In order to maintain the given weight steadily, it is necessary to benefit from each food group in the diet. In addition to a balanced and healthy diet, regional slimming exercises that are applied regularly are effective in preventing weight loss as a result of great effort in the diet. When you reach your desired weight, you should continue your healthy nutrition program, walk regularly every day and drink at least 8 glasses of water.
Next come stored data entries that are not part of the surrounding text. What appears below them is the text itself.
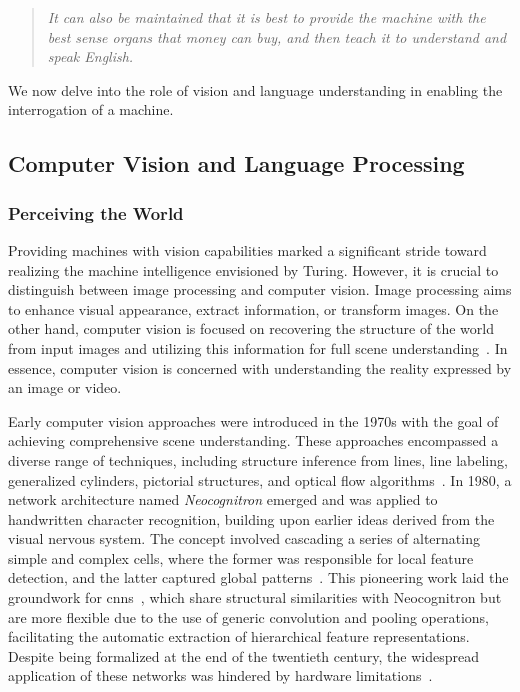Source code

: \begin{quote}
    \textit{It can also be maintained that it is best to provide the machine with the best sense organs that money can buy, and then teach it to understand and speak English.}
\end{quote}

We now delve into the role of vision and language understanding in enabling the interrogation of a machine.

\subsection{Computer Vision and Language Processing}

\subsubsection{Perceiving the World}
Providing machines with vision capabilities marked a significant stride toward realizing the machine intelligence envisioned by Turing. However, it is crucial to distinguish between image processing and computer vision. Image processing aims to enhance visual appearance, extract information, or transform images. On the other hand, computer vision is focused on recovering the  structure of the world from input images and utilizing this information for full scene understanding~\cite{szeliski2022computer}. In essence, computer vision is concerned with understanding the reality expressed by an image or video. 

Early computer vision approaches were introduced in the 1970s with the goal of achieving comprehensive scene understanding. These approaches encompassed a diverse range of techniques, including  structure inference from  lines, line labeling, generalized cylinders, pictorial structures, and optical flow algorithms~\cite{szeliski2022computer}. In 1980, a network architecture named \textit{Neocognitron} emerged and was applied to handwritten character recognition, building upon earlier ideas derived from the visual nervous system. The concept involved cascading a series of alternating simple and complex cells, where the former was responsible for local feature detection, and the latter captured global patterns~\cite{fukushima1980neocognitron}. This pioneering work laid the groundwork for \glspl{cnn}~\cite{lecun1998gradient}, which share structural similarities with Neocognitron but are more flexible due to the use of generic convolution and pooling operations, facilitating the automatic extraction of hierarchical feature representations. Despite being formalized at the end of the twentieth century, the widespread application of these networks was hindered by hardware limitations~\cite{krizhevsky2012imagenet}. 

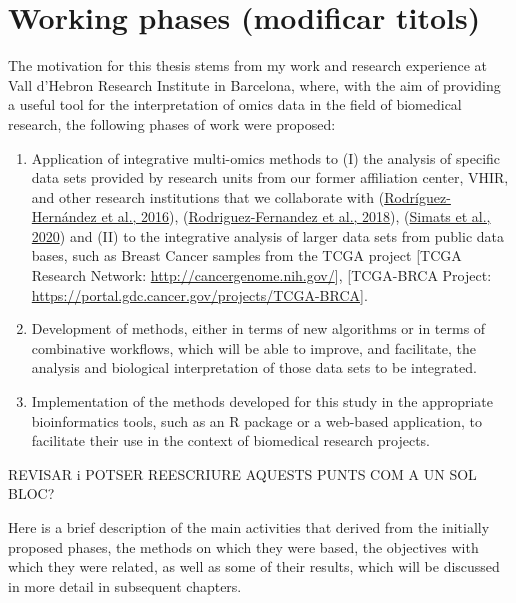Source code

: \documentclass[a4paper, nobind]{templates/ociamthesis}
\renewcommand{\chaptermark}[1]{\markboth{\thechapter. #1}{\thechapter. #1}}
\begin{document}
\chaptermark{Objectives}

\minitoc 

\hypertarget{working-phases-modificar-titols}{%
\section{Working phases (modificar titols)}\label{working-phases-modificar-titols}}

The motivation for this thesis stems from my work and research experience at Vall d'Hebron Research Institute in Barcelona, where, with the aim of providing a useful tool for the interpretation of omics data in the field of biomedical research, the following phases of work were proposed:

\begin{enumerate}
\def\labelenumi{\arabic{enumi}.}
\item
  Application of integrative multi-omics methods to (I) the analysis of specific data sets provided by research units from our former affiliation center, VHIR, and other research institutions that we collaborate with (\protect\hyperlink{ref-rodriguez-hernandez_cinacalcet_2016}{Rodríguez-Hernández et al., 2016}), (\protect\hyperlink{ref-rodriguez-fernandez_phosphatidyl_2018}{Rodriguez-Fernandez et al., 2018}), (\protect\hyperlink{ref-simats_mouse_2020}{Simats et al., 2020}) and (II) to the integrative analysis of larger data sets from public data bases, such as Breast Cancer samples from the TCGA project {[}TCGA Research Network: \url{http://cancergenome.nih.gov/}{]}, {[}TCGA-BRCA Project: \url{https://portal.gdc.cancer.gov/projects/TCGA-BRCA}{]}.
\item
  Development of methods, either in terms of new algorithms or in terms of combinative workflows, which will be able to improve, and facilitate, the analysis and biological interpretation of those data sets to be integrated.
\item
  Implementation of the methods developed for this study in the appropriate bioinformatics tools, such as an R package or a web-based application, to facilitate their use in the context of biomedical research projects.
\end{enumerate}

REVISAR i POTSER REESCRIURE AQUESTS PUNTS COM A UN SOL BLOC?

Here is a brief description of the main activities that derived from the initially proposed phases, the methods on which they were based, the objectives with which they were related, as well as some of their results, which will be discussed in more detail in subsequent chapters.
\end{document}
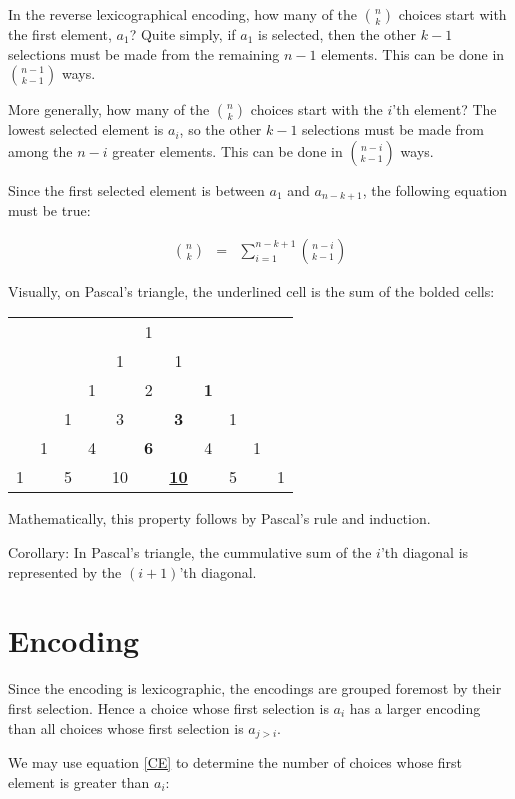 \documentclass[preprint]{sigplanconf}
\begin{document}
	In the reverse lexicographical encoding, how many of the $\binom{n}{k}$ choices start with the first element, $a_1$?
	Quite simply, if $a_1$ is selected, then the other $k-1$ selections must be made from the remaining $n-1$ elements.
	This can be done in $\binom{n-1}{k-1}$ ways.
	
	More generally, how many of the $\binom{n}{k}$ choices start with the $i$'th element?
	The lowest selected element is $a_i$, so the other $k-1$ selections must be made from among the $n-i$ greater elements.
	This can be done in $\binom{n-i}{k-1}$ ways.
	
	Since the first selected element is between $a_1$ and $a_{n-k+1}$, the following equation must be true:
	
	\begin{eqnarray}
		\binom{n}{k} & = & \sum_{i=1}^{n-k+1}{\binom{n-i}{k-1}}
		\label{CE}
	\end{eqnarray}
	
	Visually, on Pascal's triangle, the underlined cell is the sum of the bolded cells:	
	
	\begin{tabular}{ccccccccccc}
	  & & & & & 1 & & & & & \\
	  & & & & 1 & & 1 & & & & \\
	  & & & 1 & & 2 & & \textbf{1} & & & \\
	  & & 1 & & 3 & & \textbf{3} & & 1 & & \\
		& 1 & & 4 & & \textbf{6} & & 4 & & 1 & \\
	  1 & & 5 & & 10 & & \textbf{\underline{10}} & & 5 & & 1
	\end{tabular}
	\vspace{3mm}	
	
	Mathematically, this property follows by Pascal's rule and induction.
	
	Corollary: In Pascal's triangle, the cummulative sum of the $i$'th diagonal is represented by the $(i+1)$'th diagonal.
	
	
	\section{Encoding}
	
	Since the encoding is lexicographic, the encodings are grouped foremost by their first selection.
	Hence a choice whose first selection is $a_i$ has a larger encoding than all choices whose first selection is $a_{j>i}$.
	
	We may use equation \ref{CE} to determine the number of choices whose first element is greater than $a_i$:
	
\end{document}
HOW TO STAY IN FIXED WEIGHT? POST DIETET WEIGHT PROTECTION METHODS
If you have reached the desired figure on the scale after dieting, the first thing you can do next is to maintain weight. It is useful to pay attention to the following criteria in order not to lose weight after diet. Here are the tricks of effective weight protection. . .
1- REDUCE THE PORTIONS
Eating less than half the food you will eat at main meals will show you how much weight you lose over time. Including more food groups in half portions will fill your stomach.
2- DON’T EAT OILY SAUCES
You should not consume salads as oily, which is indispensable for dinner, especially at dinner.
3- DON’T EAT EAT AT THE WAY NEAR SLEEPING
If your sleep pattern is in place, be careful not to eat in the interval closest to sleeping time. If you want to sleep other than night sleep, it may be better for you to sleep 5-6 hours after dinner.
4- MAKE MORE PLACES FOR THE FIBERS
If you do not want the feeling of fullness in your stomach to be short-term, give priority to fiber foods.
WHAT TO EAT IN WEIGHT PROTECTION? HEALTHY FOOD FOR WEIGHT PROTECTION
Protein group foods: Meat, cheese, eggs.
Calcium containing foods: This group includes milk and yogurt.
Bread and cereal products: Foods in this group are foods that are rich in carbon hydrate and are rich in group B vitamins.
Vegetable group foods: Raw vegetables and salads, vegetable dishes
Fruit group foods: It is extremely rich in many vitamins, minerals and fiber. And they also contain carbon hydrate.
Oil: Meals should be as low as possible, fats should be avoided, oil should be used, and a small amount of dried nuts (nuts, peanuts, walnuts, almonds, etc.) should be consumed.
Sugar and sugary foods: Food in this group should be consumed as little as possible.